Este cuento es, con mucho, el más corto que he escrito...
La piedra, muda y callada, estaba allí. Frente a mí, sólo a un par de pasos.
Levanté el pie derecho. Surcó el aire y después se posó con firmeza en el suelo.
El sudor me resbalaba por el rostro. Sentía las pequeñas gotas deslizarse por mi sien y llegar a mi mejilla, hasta desaparecer en el entramado plano de mi cuerpo.
Esperé. No podía avanzar tan rápido. No era conveniente.

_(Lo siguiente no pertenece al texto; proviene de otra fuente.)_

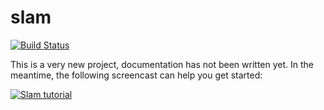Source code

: # slam

[![Build Status](https://travis-ci.org/miguelgrinberg/slam.png?branch=master)](https://travis-ci.org/miguelgrinberg/slam)

This is a very new project, documentation has not been written yet. In the meantime, the following screencast can help you get started:

[![Slam tutorial](https://asciinema.org/a/98429.png)](https://asciinema.org/a/98429)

Los minutos pasaban… mi corazón no dejaba de bombear sangre a mil por hora. La vena de mi frente palpitaba con fuerza. Temí caer desmayado.
Esto no podía estar pasando, no era lógico.
Miré en derredor, esperando ver algo que me librase de la angustia que no dejaba de difundirse por todas las venas y arterias de mi cuerpo.
Nada. Nada me podía salvar del tormento.
Levanté el pie izquierdo. Completé el paso.
La piedra seguí allí, tan pétrea y perfecta como siempre. Incólume a los años y al tiempo, a la vejez.
Limpié el sudor que me escurría por el labio superior. Todo mi cuerpo me ardía, llameaba, un ácido me corroía las entrañas.
Entrecerré los ojos, no podía perder de vista ni un instante a la piedra.
Un musgo descolorido la rodeaba, pero aún así ella podía intentar escapar.
Sólo un paso más, sólo uno y sería mía, pensé.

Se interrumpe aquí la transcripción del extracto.